Ever confusing implementations in DAML.

How to best understand base interface below? Why can’t we do the same with Templates?

  asBaseInstrument : BaseInstrument.I
    -- ^ Conversion to `Base Instrument` interface.
.......
.......
.......

-- | Type constraint for requiring templates to implement `Distribution`.
type Implementation t = (HasToInterface t Event, Base.Implementation t)
class (Implementation t) => HasImplementation t
instance HasImplementation Event
instance HasToInterface I Base.I where _toInterface = asEvent

Please open a separate thread per question. Otherwise, the discussions get messy and hard to follow. You have at least three topics here.
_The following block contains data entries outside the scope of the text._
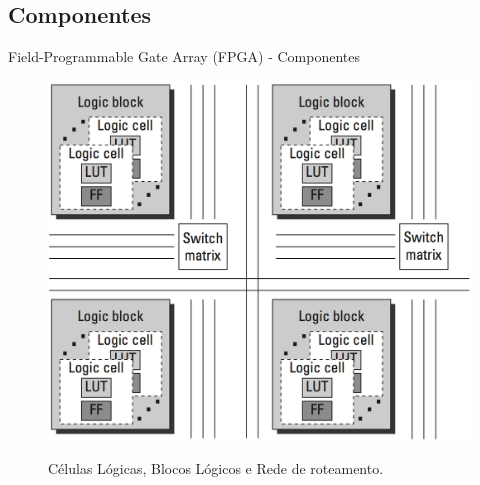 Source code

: \documentclass[aspectratio=169]{beamer}
\begin{document}
	\subsection{Componentes}
	\begin{frame}{Field-Programmable Gate Array (FPGA) - Componentes}
		\begin{figure}[h]
			\centering
			\caption{Células Lógicas, Blocos Lógicos e Rede de roteamento.}
			\includegraphics[height=0.8\textheight]{img/print/componentes-fpga.png}
			\label{fig:componentes-fpga}
		\end{figure}
	\end{frame}
	
\end{document}
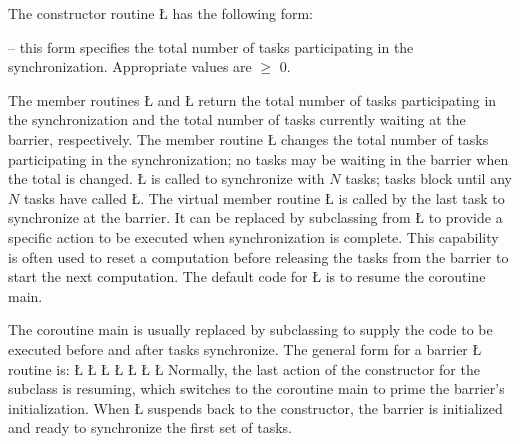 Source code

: \documentclass[openright,twoside]{report}
\begin{document}
The constructor routine \LGinlinetrue\LGbegin\lgrinde\L{}\endlgrinde\LGend{} has the following form:
\begin{prefix}
\item[\LGinlinetrue\LGbegin\lgrinde\L{\LB{\V{uBarrier}(\0\K{unsigned}\0\K{int}\0\V{total}\0)}}\endlgrinde\LGend{}]
-- this form specifies the total number of tasks participating in the synchronization.
Appropriate values are $\geq$ 0.
\end{prefix}

The member routines \LGinlinetrue\LGbegin\lgrinde\L{}\endlgrinde\LGend{} and \LGinlinetrue\LGbegin\lgrinde\L{}\endlgrinde\LGend{} return the total number of tasks participating in the synchronization and the total number of tasks currently waiting at the barrier, respectively.
The member routine \LGinlinetrue\LGbegin\lgrinde\L{}\endlgrinde\LGend{} changes the total number of tasks participating in the synchronization;
no tasks may be waiting in the barrier when the total is changed.
\LGinlinetrue\LGbegin\lgrinde\L{}\endlgrinde\LGend{} is called to synchronize with $N$ tasks;
tasks block until any $N$ tasks have called \LGinlinetrue\LGbegin\lgrinde\L{}\endlgrinde\LGend{}.
The virtual member routine \LGinlinetrue\LGbegin\lgrinde\L{}\endlgrinde\LGend{} is called by the last task to synchronize at the barrier.
It can be replaced by subclassing from \LGinlinetrue\LGbegin\lgrinde\L{}\endlgrinde\LGend{} to provide a specific action to be executed when synchronization is complete.
This capability is often used to reset a computation before releasing the tasks from the barrier to start the next computation.
The default code for \LGinlinetrue\LGbegin\lgrinde\L{}\endlgrinde\LGend{} is to resume the coroutine main.

The coroutine main is usually replaced by subclassing to supply the code to be executed before and after tasks synchronize.
The general form for a barrier \LGinlinetrue\LGbegin\lgrinde\L{}\endlgrinde\LGend{} routine is:
\LGinlinefalse\LGbegin\lgrinde
\L{}
\L{\LB{}}
\L{\LB{}}
\CE{}\L{\LB{}}
\L{\LB{}}
\CE{}\L{\LB{}}
\L{\LB{\}}}
\endlgrinde\LGend
Normally, the last action of the constructor for the subclass is resuming, which switches to the coroutine main to prime the barrier's initialization.
When \LGinlinetrue\LGbegin\lgrinde\L{}\endlgrinde\LGend{} suspends back to the constructor, the barrier is initialized and ready to synchronize the first set of tasks.
\end{document}
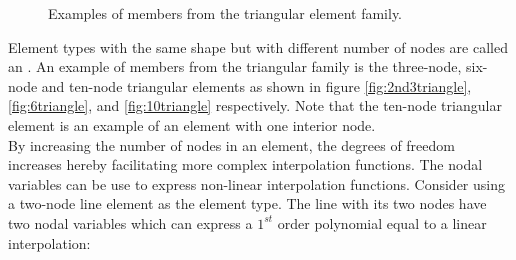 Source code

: \begin{figure}
  \centering
  \hspace{10mm}
  \hspace{10mm}
  \caption{Examples of members from the triangular element family.}
  \label{fig:triangle-element-family}
\end{figure}

Element types with the same shape but with different number of nodes
are called an . An example of members from the
triangular family is the three-node, six-node and ten-node triangular
elements as shown in figure \ref{fig:2nd3triangle},
\ref{fig:6triangle}, and \vref{fig:10triangle} respectively. Note that
the ten-node triangular element is an example of an element with one
interior node. \\

By increasing the number of nodes in an element, the degrees of
freedom increases hereby facilitating more complex interpolation
functions. The nodal variables can be use
to express non-linear interpolation functions. Consider using a
two-node line element as the element type. The line with its two nodes
have two nodal variables which can express a $1^{st}$ order polynomial
equal to a linear interpolation:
@code_monkey @Gary_Verhaegen I’ve trimmed the question to what I think is a single one. Here’s what’s left:

What are the design patterns implemented in [daml-finance] (GitHub - digital-asset/daml-finance)? Why is DAML built on Haskell, rational plzzz? Is DAML still the same, write once and deploy anywhere? soooo many whyyyyy

These are separate topics, feel free to create a thread for each :slight_smile:

FYI @code_monkey You can use triple backticks to open and close a code block.

Hi @code_monkey,

To summarise, the reasons for this code pattern for interfaces in Daml-Finance are two fold:

  1. to enforce a hierarchy of interfaces (akin to extends in Java);
  2. at compile time to provide developer feedback that implementations adhere to the specified interface hierarchy.

At the time of writing, we don’t have the language feature in Daml Interfaces akin to extends in Java that provides the desired feature set above.